**Work order:** Examine each line in the records below for the word "Paine". Report how many lines contain it, and nothing else.

*** Provided information Section Begins ***

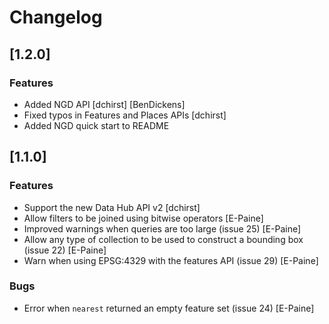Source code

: # Changelog

## [1.2.0]

### Features

- Added NGD API [dchirst] [BenDickens]
- Fixed typos in Features and Places APIs [dchirst]
- Added NGD quick start to README

## [1.1.0]

### Features

- Support the new Data Hub API v2 [dchirst]
- Allow filters to be joined using bitwise operators [E-Paine]
- Improved warnings when queries are too large (issue 25) [E-Paine]
- Allow any type of collection to be used to construct a bounding box (issue 22) [E-Paine]
- Warn when using EPSG:4329 with the features API (issue 29) [E-Paine]

### Bugs

- Error when `nearest` returned an empty feature set (issue 24) [E-Paine]
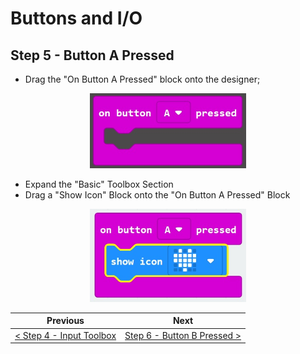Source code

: # Buttons and I/O #

## Step 5 - Button A Pressed ##

- Drag the "On Button A Pressed" block onto the designer;

<p align="center">
    <img src="images/5-button-a-pressed.jpg" width="250px" >
</p>

- Expand the "Basic" Toolbox Section
- Drag a "Show Icon" Block onto the "On Button A Pressed" Block

<p align="center">
    <img src="images/5-button-a-pressed-icon.jpg" width="250px" >
</p>

| Previous | Next |
| -------- | ---- |
| [< Step 4 - Input Toolbox](4-input-toolbox.md) | [Step 6 - Button B Pressed >](6-button-b-pressed.md) |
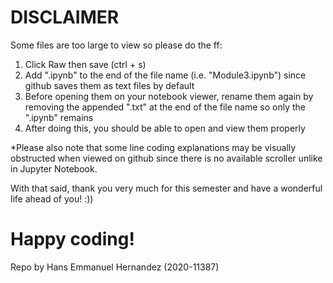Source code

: # DISCLAIMER
Some files are too large to view so please do the ff:
1) Click Raw then save (ctrl + s) 
2) Add ".ipynb" to the end of the file name (i.e. "Module3.ipynb") since github saves them as text files by default
3) Before opening them on your notebook viewer, rename them again by removing the appended ".txt" at the end of the file name so only the ".ipynb" remains
4) After doing this, you should be able to open and view them properly 

*Please also note that some line coding explanations may be visually obstructed when viewed on github since there is no available scroller unlike in Jupyter Notebook. 

With that said, thank you very much for this semester and have a wonderful life ahead of you! :))

# Happy coding!
Repo by Hans Emmanuel Hernandez (2020-11387)
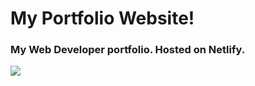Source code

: # My Portfolio Website!

<h3>My Web Developer portfolio. Hosted on Netlify.</h3>

<img src="portfolio.jpg" width="auto" height="auto" />


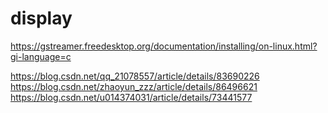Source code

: # display
https://gstreamer.freedesktop.org/documentation/installing/on-linux.html?gi-language=c  

https://blog.csdn.net/qq_21078557/article/details/83690226  
https://blog.csdn.net/zhaoyun_zzz/article/details/86496621  
https://blog.csdn.net/u014374031/article/details/73441577
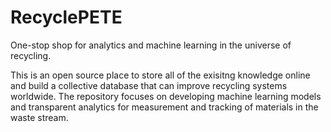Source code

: # RecyclePETE
One-stop shop for analytics and machine learning in the universe of recycling.

This is an open source place to store all of the exisitng knowledge online and build a collective database that can improve recycling systems worldwide. The repository focuses on developing machine learning models and transparent analytics for measurement and tracking of materials in the waste stream.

*** Provided information Section Ends ***

**Reply:** 5